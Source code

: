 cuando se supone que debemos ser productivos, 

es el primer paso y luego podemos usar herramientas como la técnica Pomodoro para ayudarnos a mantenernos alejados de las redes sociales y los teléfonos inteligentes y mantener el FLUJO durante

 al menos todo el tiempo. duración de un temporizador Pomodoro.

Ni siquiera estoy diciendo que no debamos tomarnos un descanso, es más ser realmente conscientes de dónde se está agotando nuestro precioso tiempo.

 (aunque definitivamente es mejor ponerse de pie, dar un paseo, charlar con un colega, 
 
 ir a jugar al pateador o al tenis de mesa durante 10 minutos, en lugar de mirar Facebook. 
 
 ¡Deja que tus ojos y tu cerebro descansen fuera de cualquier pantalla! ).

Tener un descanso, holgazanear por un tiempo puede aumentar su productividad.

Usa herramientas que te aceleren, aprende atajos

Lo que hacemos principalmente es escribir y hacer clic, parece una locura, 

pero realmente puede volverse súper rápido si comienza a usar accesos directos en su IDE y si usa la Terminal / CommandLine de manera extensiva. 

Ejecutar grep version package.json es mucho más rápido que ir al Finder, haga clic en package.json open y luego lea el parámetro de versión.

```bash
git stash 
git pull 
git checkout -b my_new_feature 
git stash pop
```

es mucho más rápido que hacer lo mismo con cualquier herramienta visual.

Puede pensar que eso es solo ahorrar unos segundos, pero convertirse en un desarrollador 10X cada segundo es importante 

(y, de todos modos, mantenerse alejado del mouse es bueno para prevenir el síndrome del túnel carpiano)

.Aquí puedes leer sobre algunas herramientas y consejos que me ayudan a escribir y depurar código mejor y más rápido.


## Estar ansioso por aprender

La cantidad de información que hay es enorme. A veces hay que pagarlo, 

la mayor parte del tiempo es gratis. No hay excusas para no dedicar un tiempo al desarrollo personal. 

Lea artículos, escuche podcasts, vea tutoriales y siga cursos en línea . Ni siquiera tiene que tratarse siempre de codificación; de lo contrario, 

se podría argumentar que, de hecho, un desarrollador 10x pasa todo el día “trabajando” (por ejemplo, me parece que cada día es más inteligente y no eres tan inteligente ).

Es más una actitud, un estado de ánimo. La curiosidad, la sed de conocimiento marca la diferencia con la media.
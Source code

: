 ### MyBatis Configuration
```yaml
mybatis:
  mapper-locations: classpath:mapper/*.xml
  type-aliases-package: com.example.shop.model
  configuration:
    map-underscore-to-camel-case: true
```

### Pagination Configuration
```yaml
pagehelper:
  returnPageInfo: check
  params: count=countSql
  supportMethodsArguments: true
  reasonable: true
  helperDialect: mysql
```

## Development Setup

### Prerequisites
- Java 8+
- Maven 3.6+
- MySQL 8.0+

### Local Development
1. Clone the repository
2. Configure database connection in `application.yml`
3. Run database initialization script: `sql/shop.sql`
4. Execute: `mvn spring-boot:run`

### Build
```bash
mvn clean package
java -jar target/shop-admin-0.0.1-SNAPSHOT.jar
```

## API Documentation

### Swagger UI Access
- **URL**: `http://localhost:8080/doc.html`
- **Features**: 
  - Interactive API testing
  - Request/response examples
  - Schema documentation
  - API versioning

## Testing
# # # #
WHAT NEEDS TO BE DONE:
Reproduce every entry above exactly as it was written.

ANSWER FOR THIS EXERCISE:
Source code

: cuando se supone que debemos ser productivos, 

es el primer paso y luego podemos usar herramientas como la técnica Pomodoro para ayudarnos a mantenernos alejados de las redes sociales y los teléfonos inteligentes y mantener el FLUJO durante

 al menos todo el tiempo. duración de un temporizador Pomodoro.

Ni siquiera estoy diciendo que no debamos tomarnos un descanso, es más ser realmente conscientes de dónde se está agotando nuestro precioso tiempo.

 (aunque definitivamente es mejor ponerse de pie, dar un paseo, charlar con un colega, 
 
 ir a jugar al pateador o al tenis de mesa durante 10 minutos, en lugar de mirar Facebook. 
 
 ¡Deja que tus ojos y tu cerebro descansen fuera de cualquier pantalla! ).

Tener un descanso, holgazanear por un tiempo puede aumentar su productividad.

Usa herramientas que te aceleren, aprende atajos

Lo que hacemos principalmente es escribir y hacer clic, parece una locura, 

pero realmente puede volverse súper rápido si comienza a usar accesos directos en su IDE y si usa la Terminal / CommandLine de manera extensiva. 

Ejecutar grep version package.json es mucho más rápido que ir al Finder, haga clic en package.json open y luego lea el parámetro de versión.

```bash
git stash 
git pull 
git checkout -b my_new_feature 
git stash pop
```

es mucho más rápido que hacer lo mismo con cualquier herramienta visual.

Puede pensar que eso es solo ahorrar unos segundos, pero convertirse en un desarrollador 10X cada segundo es importante 

(y, de todos modos, mantenerse alejado del mouse es bueno para prevenir el síndrome del túnel carpiano)

.Aquí puedes leer sobre algunas herramientas y consejos que me ayudan a escribir y depurar código mejor y más rápido.


## Estar ansioso por aprender

La cantidad de información que hay es enorme. A veces hay que pagarlo, 

la mayor parte del tiempo es gratis. No hay excusas para no dedicar un tiempo al desarrollo personal. 

Lea artículos, escuche podcasts, vea tutoriales y siga cursos en línea . Ni siquiera tiene que tratarse siempre de codificación; de lo contrario, 

se podría argumentar que, de hecho, un desarrollador 10x pasa todo el día “trabajando” (por ejemplo, me parece que cada día es más inteligente y no eres tan inteligente ).

Es más una actitud, un estado de ánimo. La curiosidad, la sed de conocimiento marca la diferencia con la media.
Source code

: ### MyBatis Configuration
```yaml
mybatis:
  mapper-locations: classpath:mapper/*.xml
  type-aliases-package: com.example.shop.model
  configuration:
    map-underscore-to-camel-case: true
```

### Pagination Configuration
```yaml
pagehelper:
  returnPageInfo: check
  params: count=countSql
  supportMethodsArguments: true
  reasonable: true
  helperDialect: mysql
```

## Development Setup

### Prerequisites
- Java 8+
- Maven 3.6+
- MySQL 8.0+

### Local Development
1. Clone the repository
2. Configure database connection in `application.yml`
3. Run database initialization script: `sql/shop.sql`
4. Execute: `mvn spring-boot:run`

### Build
```bash
mvn clean package
java -jar target/shop-admin-0.0.1-SNAPSHOT.jar
```

## API Documentation

### Swagger UI Access
- **URL**: `http://localhost:8080/doc.html`
- **Features**: 
  - Interactive API testing
  - Request/response examples
  - Schema documentation
  - API versioning

## Testing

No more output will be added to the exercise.